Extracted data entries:
######

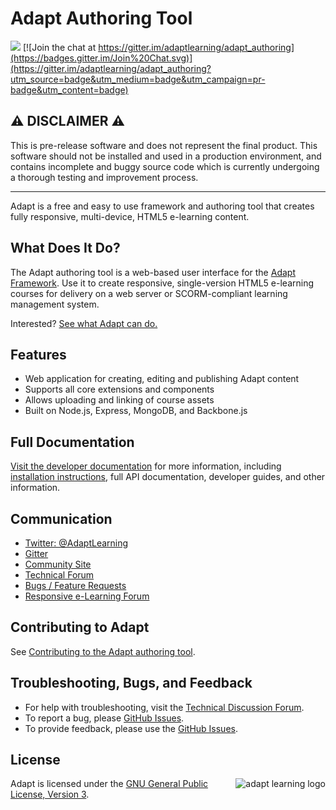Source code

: # Adapt Authoring Tool
![](http://code.tomtaylor.name/ls/esdoc/badge.svg) [![Join the chat at https://gitter.im/adaptlearning/adapt_authoring](https://badges.gitter.im/Join%20Chat.svg)](https://gitter.im/adaptlearning/adapt_authoring?utm_source=badge&utm_medium=badge&utm_campaign=pr-badge&utm_content=badge)

## :warning: DISCLAIMER :warning: 
This is pre-release software and does not represent the final product. This software should not be installed and used in a production environment, and contains incomplete and buggy source code which is currently undergoing a thorough testing and improvement process.

---

Adapt is a free and easy to use framework and authoring tool that creates fully responsive, multi-device, HTML5 e-learning content.

## What Does It Do?
The Adapt authoring tool is a web-based user interface for the [Adapt Framework](https://github.com/adaptlearning/adapt_framework). Use it to create responsive, single-version HTML5 e-learning courses for delivery on a web server or SCORM-compliant learning management system.

Interested? [See what Adapt can do.](https://www.adaptlearning.org/index.php/adapt-showcase/)

## Features
* Web application for creating, editing and publishing Adapt content
* Supports all core extensions and components
* Allows uploading and linking of course assets
* Built on Node.js, Express, MongoDB, and Backbone.js

## Full Documentation
[Visit the developer documentation](https://adapt-security.github.io/adapt-authoring-documentation/) for more information, including [installation instructions](https://adapt-security.github.io/adapt-authoring-documentation/manual/install.html), full API documentation, developer guides, and other information.

## Communication
+ [Twitter: @AdaptLearning](https://twitter.com/adaptlearning)
+ [Gitter](https://gitter.im/orgs/adaptlearning/rooms)
+ [Community Site](https://community.adaptlearning.org/)
+ [Technical Forum](https://community.adaptlearning.org/mod/forum/view.php?id=4)
+ [Bugs / Feature Requests](https://github.com/adaptlearning/adapt_authoring/issues)
+ [Responsive e-Learning Forum](https://community.adaptlearning.org/mod/forum/view.php?id=56)

## Contributing to Adapt
See [Contributing to the Adapt authoring tool](https://adapt-security.github.io/adapt-authoring-documentation/manual/contributing.html).

## Troubleshooting, Bugs, and Feedback
+ For help with troubleshooting, visit the [Technical Discussion Forum](https://community.adaptlearning.org/mod/forum/view.php?id=4).
+ To report a bug, please [GitHub Issues](https://github.com/adapt-security/adapt-authoring/issues).
+ To provide feedback, please use the [GitHub Issues](https://github.com/adapt-security/adapt-authoring/issues).

## License
<a href="https://community.adaptlearning.org/" target="_blank"><img src="https://github.com/adaptlearning/documentation/blob/master/04_wiki_assets/plug-ins/images/adapt-logo-mrgn-lft.jpg" alt="adapt learning logo" align="right"></a>  Adapt is licensed under the [GNU General Public License, Version 3](https://github.com/adaptlearning/adapt_authoring/blob/master/LICENSE).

######

WHAT THE TASK REQUIRES: Collect each line above holding the string "security".

PROBLEM SOLUTION:
[Visit the developer documentation](https://adapt-security.github.io/adapt-authoring-documentation/) for more information, including [installation instructions](https://adapt-security.github.io/adapt-authoring-documentation/manual/install.html), full API documentation, developer guides, and other information.
See [Contributing to the Adapt authoring tool](https://adapt-security.github.io/adapt-authoring-documentation/manual/contributing.html).
+ To report a bug, please [GitHub Issues](https://github.com/adapt-security/adapt-authoring/issues).
+ To provide feedback, please use the [GitHub Issues](https://github.com/adapt-security/adapt-authoring/issues).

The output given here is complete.